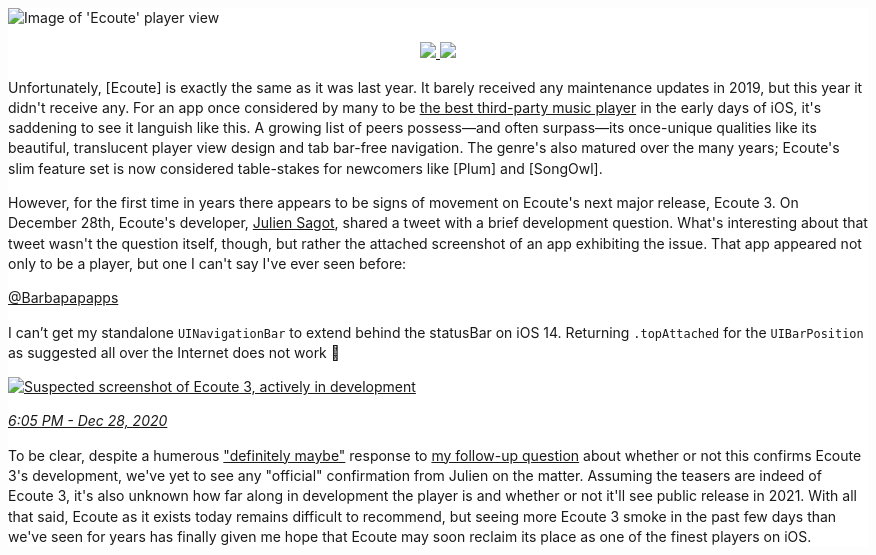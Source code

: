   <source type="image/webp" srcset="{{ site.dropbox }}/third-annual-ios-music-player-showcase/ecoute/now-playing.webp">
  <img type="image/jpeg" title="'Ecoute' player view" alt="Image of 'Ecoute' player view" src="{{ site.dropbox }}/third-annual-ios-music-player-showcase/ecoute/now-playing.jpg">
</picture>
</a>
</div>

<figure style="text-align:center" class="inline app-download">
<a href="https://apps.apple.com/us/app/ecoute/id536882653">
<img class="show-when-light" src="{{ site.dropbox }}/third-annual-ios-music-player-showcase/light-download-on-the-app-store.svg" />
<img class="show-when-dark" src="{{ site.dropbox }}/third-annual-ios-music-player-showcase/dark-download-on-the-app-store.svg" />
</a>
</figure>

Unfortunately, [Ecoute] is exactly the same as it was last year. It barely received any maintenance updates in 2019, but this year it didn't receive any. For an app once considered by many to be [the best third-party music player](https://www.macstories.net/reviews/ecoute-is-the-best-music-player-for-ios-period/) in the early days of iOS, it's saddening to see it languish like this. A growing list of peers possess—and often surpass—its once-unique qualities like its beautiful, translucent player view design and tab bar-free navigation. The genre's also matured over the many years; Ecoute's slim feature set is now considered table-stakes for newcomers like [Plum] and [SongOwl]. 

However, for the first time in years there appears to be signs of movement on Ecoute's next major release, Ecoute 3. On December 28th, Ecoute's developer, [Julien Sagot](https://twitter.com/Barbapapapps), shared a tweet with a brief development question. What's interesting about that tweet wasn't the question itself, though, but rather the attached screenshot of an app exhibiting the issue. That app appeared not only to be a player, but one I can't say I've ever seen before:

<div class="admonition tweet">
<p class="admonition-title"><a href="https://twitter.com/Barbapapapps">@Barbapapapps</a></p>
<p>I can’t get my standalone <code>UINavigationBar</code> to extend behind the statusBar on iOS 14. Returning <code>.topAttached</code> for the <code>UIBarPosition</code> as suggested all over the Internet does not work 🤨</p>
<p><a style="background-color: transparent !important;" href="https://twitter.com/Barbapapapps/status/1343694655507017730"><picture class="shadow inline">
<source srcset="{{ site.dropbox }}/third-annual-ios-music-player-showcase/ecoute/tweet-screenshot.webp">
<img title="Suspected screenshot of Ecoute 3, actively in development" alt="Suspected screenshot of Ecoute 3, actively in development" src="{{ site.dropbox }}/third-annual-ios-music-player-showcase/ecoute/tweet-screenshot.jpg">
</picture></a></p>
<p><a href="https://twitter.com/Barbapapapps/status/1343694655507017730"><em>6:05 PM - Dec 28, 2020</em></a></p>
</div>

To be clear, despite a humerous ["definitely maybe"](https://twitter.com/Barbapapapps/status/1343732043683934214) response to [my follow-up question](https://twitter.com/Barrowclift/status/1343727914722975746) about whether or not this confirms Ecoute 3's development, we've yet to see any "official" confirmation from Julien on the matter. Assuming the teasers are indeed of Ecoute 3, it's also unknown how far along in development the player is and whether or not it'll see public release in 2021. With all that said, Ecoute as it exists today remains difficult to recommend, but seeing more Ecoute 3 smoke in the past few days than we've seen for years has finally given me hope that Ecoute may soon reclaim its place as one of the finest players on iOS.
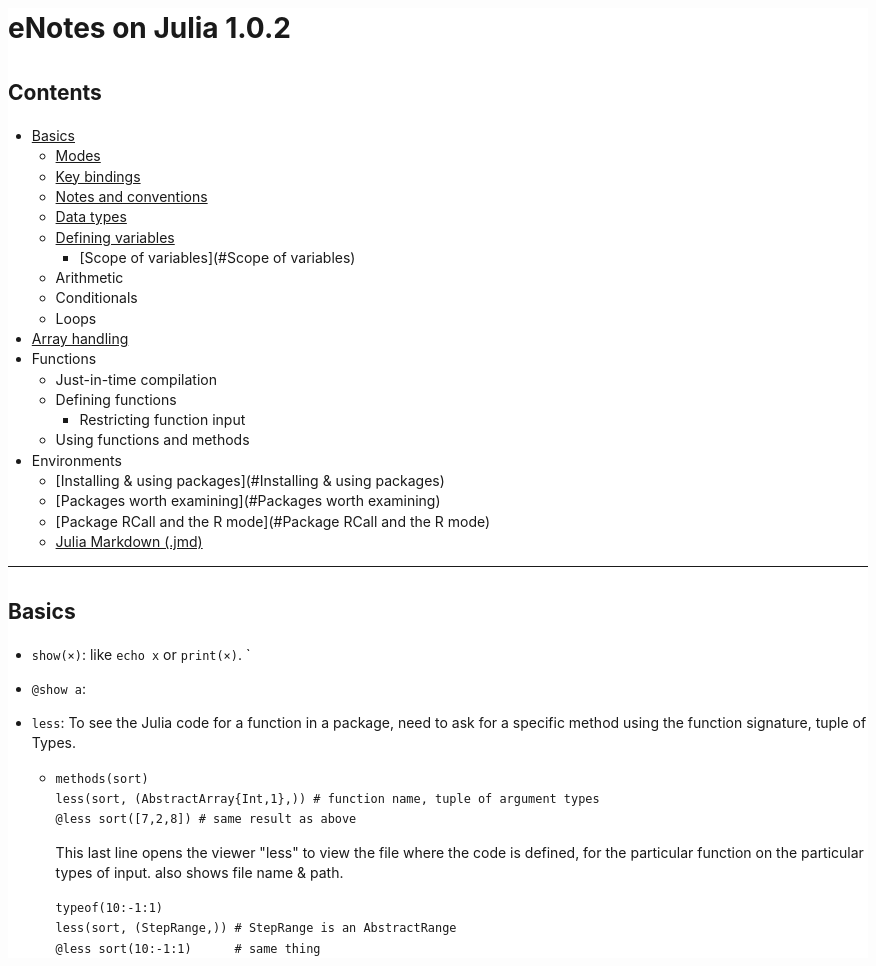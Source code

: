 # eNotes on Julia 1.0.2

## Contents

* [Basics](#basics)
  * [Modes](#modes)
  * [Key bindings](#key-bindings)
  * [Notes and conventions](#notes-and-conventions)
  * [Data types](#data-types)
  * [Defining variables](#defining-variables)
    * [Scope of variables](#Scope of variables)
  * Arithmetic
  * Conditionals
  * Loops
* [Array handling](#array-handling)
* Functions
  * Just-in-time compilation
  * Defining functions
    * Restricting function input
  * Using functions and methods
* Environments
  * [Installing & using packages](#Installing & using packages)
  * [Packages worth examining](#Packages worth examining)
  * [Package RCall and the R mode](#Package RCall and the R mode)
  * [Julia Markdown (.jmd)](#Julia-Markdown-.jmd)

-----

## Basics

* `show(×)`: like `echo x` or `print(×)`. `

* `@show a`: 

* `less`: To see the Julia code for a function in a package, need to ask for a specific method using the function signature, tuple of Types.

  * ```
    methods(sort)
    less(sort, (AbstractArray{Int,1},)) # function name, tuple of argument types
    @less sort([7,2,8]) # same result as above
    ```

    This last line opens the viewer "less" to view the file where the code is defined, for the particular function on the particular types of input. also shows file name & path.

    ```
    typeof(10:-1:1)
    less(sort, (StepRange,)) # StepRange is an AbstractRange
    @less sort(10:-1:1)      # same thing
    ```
::::
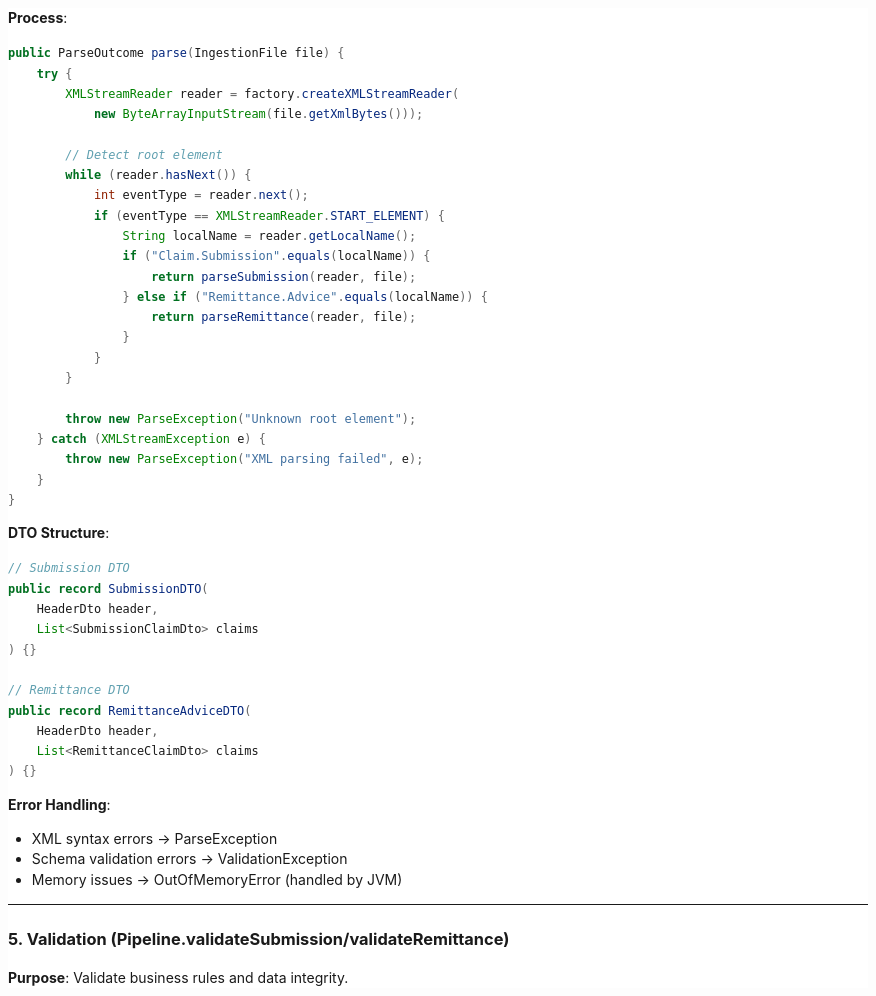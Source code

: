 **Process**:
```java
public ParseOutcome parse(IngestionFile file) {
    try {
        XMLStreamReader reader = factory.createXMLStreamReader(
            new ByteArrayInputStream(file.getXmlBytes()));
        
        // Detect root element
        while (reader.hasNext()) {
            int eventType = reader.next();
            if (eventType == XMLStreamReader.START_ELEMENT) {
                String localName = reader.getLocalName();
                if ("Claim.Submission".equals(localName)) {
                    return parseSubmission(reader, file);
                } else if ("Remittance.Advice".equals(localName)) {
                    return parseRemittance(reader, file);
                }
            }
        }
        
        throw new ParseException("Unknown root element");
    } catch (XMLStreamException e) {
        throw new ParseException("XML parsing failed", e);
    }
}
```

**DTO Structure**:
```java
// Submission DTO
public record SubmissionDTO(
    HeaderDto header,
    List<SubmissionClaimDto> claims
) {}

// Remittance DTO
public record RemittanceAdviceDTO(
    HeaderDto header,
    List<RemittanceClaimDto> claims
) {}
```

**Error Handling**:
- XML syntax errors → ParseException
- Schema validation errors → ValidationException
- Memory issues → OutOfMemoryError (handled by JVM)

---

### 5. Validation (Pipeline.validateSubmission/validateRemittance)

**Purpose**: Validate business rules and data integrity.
::::
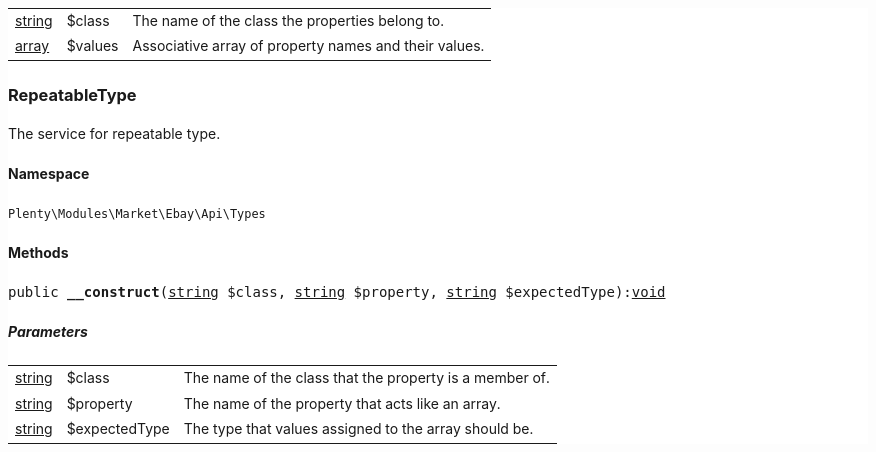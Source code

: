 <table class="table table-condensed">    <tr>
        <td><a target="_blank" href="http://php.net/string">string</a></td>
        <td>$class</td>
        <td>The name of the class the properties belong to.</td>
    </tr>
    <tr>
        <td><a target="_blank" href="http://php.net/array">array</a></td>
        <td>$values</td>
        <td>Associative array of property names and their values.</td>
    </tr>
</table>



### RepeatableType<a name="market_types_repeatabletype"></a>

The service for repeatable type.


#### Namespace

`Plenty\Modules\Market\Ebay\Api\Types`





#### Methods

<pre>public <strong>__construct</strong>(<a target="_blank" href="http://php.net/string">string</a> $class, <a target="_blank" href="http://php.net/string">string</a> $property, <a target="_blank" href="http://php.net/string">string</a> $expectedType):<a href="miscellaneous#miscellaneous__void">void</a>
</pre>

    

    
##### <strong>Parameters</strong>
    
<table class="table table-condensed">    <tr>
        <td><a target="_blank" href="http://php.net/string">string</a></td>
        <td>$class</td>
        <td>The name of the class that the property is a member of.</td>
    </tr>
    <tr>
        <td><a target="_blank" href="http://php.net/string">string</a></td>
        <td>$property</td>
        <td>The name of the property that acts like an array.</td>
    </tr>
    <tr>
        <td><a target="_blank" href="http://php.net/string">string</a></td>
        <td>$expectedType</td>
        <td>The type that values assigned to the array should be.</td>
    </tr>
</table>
::::
- **Exercise**
Looking at the records above, how many lines include "twitter"? Please give the number and nothing more.

- **Expected output**
5